Portugal Interest Rate Measures Likely to Aid Borrowers, but Medium Term Asset Quality Risks Remain

Banking Organizations

Summary

This commentary reviews the measures adopted by the Portuguese Government to mitigate the impact of rising interest rates on household mortgages. The commentary provides an overview of the measures adopted, the risks for borrowers and banks, as well as potential mitigating factors.

Summary highlights from the commentary include:

• Most mortgages in Portugal are at variable rates, so the rapid increase in interest rates in 2022 has contributed to an increase in the cost of debt service. Risks for households, especially in the low income categories, have also been exacerbated by the rise in inflation.
• At the end of 2022, the Portuguese government approved a series of measures aimed at mitigating the impact of rising interest rates on household mortgages.
• The measures could help to prevent or manage future asset quality deterioration by encouraging a more proactive management of the clients at risk, and by introducing additional tools to facilitate the repayment of loans.
• The implications for banks remain uncertain at this point in time as the interest rate environment will keep evolving throughout the year. The banking sector is in a stronger position given the progress made with deleveraging and reduction of problem assets.

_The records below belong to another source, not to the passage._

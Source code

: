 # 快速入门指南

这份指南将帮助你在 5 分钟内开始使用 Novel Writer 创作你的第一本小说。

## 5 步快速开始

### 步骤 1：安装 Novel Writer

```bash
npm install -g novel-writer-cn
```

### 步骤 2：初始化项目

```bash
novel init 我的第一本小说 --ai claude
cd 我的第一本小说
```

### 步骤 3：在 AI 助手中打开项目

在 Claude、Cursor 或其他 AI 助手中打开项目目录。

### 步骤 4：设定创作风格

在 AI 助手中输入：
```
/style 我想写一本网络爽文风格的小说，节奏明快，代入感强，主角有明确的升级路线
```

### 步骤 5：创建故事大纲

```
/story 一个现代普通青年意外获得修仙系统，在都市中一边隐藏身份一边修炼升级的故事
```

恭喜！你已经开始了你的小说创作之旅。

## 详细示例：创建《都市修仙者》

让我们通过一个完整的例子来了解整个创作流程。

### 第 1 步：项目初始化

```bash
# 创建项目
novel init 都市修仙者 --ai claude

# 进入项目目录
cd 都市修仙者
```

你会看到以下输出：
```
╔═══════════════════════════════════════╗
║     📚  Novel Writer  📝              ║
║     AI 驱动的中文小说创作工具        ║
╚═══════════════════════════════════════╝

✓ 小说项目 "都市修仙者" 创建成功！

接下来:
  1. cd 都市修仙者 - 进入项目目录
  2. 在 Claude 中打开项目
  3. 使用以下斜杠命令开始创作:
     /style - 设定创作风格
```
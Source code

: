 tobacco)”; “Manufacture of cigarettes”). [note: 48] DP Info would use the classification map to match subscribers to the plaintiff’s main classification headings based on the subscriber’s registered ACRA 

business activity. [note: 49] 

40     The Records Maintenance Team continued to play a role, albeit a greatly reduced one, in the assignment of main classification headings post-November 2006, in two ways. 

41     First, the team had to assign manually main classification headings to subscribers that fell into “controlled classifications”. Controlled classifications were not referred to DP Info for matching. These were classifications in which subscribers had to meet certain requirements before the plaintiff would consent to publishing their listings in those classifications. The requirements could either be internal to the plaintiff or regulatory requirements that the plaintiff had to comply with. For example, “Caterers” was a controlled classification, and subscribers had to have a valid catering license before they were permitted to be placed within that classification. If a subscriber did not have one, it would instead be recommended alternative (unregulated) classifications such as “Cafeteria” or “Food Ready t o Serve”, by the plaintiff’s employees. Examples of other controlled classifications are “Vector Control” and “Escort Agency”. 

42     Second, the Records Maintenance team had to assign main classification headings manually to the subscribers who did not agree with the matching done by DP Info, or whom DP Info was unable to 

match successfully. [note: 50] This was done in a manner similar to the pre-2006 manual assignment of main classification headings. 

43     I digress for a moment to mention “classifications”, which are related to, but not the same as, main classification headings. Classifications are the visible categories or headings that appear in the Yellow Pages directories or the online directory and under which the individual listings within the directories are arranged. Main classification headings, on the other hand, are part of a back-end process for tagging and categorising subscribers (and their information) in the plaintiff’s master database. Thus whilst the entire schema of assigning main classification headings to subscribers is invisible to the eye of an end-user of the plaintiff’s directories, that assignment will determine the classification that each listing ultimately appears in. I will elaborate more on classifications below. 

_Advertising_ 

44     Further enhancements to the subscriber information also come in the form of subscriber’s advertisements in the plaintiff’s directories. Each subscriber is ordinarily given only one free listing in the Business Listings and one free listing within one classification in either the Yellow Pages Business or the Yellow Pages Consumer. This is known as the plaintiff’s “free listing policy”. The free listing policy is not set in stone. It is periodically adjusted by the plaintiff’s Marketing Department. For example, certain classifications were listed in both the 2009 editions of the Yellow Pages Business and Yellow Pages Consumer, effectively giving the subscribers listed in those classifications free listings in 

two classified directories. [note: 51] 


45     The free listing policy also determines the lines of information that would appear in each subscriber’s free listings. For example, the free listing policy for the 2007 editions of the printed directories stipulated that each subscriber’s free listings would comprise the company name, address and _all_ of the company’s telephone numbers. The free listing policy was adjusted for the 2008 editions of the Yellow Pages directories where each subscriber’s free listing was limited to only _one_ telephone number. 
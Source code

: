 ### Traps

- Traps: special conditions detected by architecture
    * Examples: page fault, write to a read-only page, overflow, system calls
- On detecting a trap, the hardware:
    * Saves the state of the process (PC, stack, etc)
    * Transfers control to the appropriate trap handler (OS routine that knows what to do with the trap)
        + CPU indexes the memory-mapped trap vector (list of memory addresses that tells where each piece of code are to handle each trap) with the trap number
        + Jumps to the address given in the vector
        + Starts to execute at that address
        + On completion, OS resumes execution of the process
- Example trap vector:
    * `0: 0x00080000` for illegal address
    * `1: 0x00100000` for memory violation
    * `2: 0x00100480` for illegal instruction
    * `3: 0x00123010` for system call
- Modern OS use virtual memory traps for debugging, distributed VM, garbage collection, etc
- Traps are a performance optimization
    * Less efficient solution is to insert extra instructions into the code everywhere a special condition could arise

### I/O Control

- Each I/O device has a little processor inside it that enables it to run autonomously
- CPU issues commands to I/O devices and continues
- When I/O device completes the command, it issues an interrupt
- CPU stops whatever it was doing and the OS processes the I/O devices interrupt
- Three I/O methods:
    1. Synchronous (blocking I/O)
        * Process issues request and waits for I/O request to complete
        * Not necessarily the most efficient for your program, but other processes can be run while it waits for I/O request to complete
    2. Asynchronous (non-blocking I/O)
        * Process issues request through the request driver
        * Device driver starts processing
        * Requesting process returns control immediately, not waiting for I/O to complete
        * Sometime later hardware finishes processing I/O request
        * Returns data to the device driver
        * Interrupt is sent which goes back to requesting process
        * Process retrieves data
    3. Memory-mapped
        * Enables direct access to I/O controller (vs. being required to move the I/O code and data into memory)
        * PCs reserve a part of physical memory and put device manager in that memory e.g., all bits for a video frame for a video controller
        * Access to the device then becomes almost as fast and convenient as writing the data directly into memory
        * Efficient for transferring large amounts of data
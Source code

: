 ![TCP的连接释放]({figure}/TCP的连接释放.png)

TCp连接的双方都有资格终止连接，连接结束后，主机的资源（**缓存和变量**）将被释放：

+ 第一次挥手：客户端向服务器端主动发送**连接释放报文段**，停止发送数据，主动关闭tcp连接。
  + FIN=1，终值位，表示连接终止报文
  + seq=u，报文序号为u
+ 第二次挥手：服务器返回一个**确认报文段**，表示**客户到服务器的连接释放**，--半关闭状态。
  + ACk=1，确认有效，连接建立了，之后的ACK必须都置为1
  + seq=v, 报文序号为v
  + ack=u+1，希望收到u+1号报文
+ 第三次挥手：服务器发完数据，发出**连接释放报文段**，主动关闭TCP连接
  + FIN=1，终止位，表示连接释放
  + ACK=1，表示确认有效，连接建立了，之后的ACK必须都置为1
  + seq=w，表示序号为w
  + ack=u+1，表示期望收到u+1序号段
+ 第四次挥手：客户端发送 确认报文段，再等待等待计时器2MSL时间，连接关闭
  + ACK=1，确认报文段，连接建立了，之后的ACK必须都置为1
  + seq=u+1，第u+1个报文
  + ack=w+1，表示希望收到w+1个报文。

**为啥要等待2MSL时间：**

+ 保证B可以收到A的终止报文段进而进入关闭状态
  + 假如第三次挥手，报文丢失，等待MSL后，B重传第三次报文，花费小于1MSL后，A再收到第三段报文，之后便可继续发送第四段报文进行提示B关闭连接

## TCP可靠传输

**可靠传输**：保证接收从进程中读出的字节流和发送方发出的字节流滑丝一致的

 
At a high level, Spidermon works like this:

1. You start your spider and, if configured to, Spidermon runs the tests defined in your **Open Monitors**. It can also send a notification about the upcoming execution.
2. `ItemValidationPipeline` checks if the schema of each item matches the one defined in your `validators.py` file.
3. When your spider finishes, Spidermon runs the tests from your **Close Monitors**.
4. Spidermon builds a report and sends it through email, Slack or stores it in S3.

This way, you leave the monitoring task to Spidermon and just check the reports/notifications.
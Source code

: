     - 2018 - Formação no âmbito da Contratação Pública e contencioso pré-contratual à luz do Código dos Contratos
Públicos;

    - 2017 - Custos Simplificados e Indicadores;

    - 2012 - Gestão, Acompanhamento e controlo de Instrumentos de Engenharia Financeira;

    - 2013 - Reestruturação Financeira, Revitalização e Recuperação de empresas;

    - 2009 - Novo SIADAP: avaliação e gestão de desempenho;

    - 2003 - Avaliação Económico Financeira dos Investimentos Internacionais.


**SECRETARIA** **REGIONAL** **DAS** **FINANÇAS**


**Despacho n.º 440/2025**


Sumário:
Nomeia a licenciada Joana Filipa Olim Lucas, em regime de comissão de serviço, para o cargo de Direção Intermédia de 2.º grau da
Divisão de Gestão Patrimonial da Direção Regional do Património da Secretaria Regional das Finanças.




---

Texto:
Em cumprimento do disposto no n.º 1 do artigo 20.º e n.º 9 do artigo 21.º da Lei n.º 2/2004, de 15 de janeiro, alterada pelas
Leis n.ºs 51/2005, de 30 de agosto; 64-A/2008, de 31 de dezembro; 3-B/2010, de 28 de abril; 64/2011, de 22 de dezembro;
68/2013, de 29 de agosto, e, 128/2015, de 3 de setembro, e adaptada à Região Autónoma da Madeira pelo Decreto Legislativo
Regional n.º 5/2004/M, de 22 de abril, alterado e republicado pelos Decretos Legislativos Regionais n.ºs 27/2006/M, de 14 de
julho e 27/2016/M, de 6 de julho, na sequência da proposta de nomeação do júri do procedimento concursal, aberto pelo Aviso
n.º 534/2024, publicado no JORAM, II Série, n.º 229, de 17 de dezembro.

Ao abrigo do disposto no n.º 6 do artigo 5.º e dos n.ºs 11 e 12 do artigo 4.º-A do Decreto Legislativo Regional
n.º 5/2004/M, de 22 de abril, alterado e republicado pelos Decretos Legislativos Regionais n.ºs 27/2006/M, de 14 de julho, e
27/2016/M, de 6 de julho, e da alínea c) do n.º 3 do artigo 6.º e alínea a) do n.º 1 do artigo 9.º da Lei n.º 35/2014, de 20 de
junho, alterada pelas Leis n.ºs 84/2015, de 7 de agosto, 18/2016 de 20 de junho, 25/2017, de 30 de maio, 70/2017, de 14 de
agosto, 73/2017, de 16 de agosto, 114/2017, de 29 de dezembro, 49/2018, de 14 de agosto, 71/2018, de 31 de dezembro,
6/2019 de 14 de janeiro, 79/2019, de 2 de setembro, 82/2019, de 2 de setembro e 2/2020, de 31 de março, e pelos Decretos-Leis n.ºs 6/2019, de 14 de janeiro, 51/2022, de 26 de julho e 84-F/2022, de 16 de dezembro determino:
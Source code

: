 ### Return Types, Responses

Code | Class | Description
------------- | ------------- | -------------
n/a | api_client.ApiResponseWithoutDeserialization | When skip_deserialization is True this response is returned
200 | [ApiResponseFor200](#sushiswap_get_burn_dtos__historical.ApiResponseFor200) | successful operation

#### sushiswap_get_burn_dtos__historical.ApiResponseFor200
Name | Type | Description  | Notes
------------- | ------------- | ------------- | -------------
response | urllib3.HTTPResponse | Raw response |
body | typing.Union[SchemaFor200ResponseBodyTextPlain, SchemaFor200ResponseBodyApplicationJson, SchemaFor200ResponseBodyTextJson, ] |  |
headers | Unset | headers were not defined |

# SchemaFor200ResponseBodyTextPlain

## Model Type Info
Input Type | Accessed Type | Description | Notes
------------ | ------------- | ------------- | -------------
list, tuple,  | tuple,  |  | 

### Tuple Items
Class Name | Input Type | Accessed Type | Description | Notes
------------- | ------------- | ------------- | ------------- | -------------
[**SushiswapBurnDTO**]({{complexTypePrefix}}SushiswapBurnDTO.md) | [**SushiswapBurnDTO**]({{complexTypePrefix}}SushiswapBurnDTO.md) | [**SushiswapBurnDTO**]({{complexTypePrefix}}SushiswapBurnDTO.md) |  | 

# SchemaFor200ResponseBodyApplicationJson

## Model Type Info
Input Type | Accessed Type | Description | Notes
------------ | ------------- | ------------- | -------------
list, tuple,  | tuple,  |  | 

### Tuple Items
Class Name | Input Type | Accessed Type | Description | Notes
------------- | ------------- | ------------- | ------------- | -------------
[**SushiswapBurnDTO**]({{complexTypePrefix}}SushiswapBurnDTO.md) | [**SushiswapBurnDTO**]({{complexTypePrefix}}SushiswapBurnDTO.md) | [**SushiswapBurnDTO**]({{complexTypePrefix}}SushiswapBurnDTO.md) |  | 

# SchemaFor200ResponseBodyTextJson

“We continue to expect that banks’ interest income will benefit from higher interest rates, although asset quality risks remain over the medium term” said Nicola De Caro, Senior Vice President from DBRS Morningstar Global Financial Institutions team. “Government support during the pandemic and solid economic fundamentals have acted as powerful shock absorbers for households.” said Jason Graffam, Vice President from DBRS Morningstar Global Sovereign team. “Unemployment has returned to pre-pandemic levels and by 2024, the Portuguese economy is expected to be over 5% larger than it was in 2019, a strong recovery compared to Euro area peers.”